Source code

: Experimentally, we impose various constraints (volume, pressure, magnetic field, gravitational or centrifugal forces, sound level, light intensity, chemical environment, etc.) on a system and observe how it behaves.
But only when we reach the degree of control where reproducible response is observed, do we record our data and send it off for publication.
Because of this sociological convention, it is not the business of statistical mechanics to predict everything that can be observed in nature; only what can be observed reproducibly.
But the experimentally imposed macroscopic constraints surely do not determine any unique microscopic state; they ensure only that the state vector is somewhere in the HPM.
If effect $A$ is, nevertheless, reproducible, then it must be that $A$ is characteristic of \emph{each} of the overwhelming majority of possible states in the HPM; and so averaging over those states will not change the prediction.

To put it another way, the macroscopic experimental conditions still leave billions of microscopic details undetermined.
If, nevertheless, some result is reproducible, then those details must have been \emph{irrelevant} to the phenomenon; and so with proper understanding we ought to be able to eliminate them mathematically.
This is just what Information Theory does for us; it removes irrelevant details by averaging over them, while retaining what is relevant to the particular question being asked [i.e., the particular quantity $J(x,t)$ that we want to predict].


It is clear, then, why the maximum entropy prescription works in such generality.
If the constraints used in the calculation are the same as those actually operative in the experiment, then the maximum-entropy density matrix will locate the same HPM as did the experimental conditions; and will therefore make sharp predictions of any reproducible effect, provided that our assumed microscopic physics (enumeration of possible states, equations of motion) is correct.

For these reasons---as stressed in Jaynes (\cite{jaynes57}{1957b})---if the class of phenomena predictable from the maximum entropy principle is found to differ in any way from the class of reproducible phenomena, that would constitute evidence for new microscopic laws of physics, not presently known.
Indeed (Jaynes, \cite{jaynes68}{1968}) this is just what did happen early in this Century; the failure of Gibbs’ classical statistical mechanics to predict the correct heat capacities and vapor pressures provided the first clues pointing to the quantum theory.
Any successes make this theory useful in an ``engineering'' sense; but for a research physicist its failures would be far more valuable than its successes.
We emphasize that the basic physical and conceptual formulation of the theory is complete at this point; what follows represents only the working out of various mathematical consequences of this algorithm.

_Exercise instructions_
Word for word, restate the lines of the data above that fall between the line holding "But the experimentally" and the line holding "If, nevertheless, some", inclusive, and no other lines.

_Result of this exercise_
But the experimentally imposed macroscopic constraints surely do not determine any unique microscopic state; they ensure only that the state vector is somewhere in the HPM.
If effect $A$ is, nevertheless, reproducible, then it must be that $A$ is characteristic of \emph{each} of the overwhelming majority of possible states in the HPM; and so averaging over those states will not change the prediction.

To put it another way, the macroscopic experimental conditions still leave billions of microscopic details undetermined.
If, nevertheless, some result is reproducible, then those details must have been \emph{irrelevant} to the phenomenon; and so with proper understanding we ought to be able to eliminate them mathematically.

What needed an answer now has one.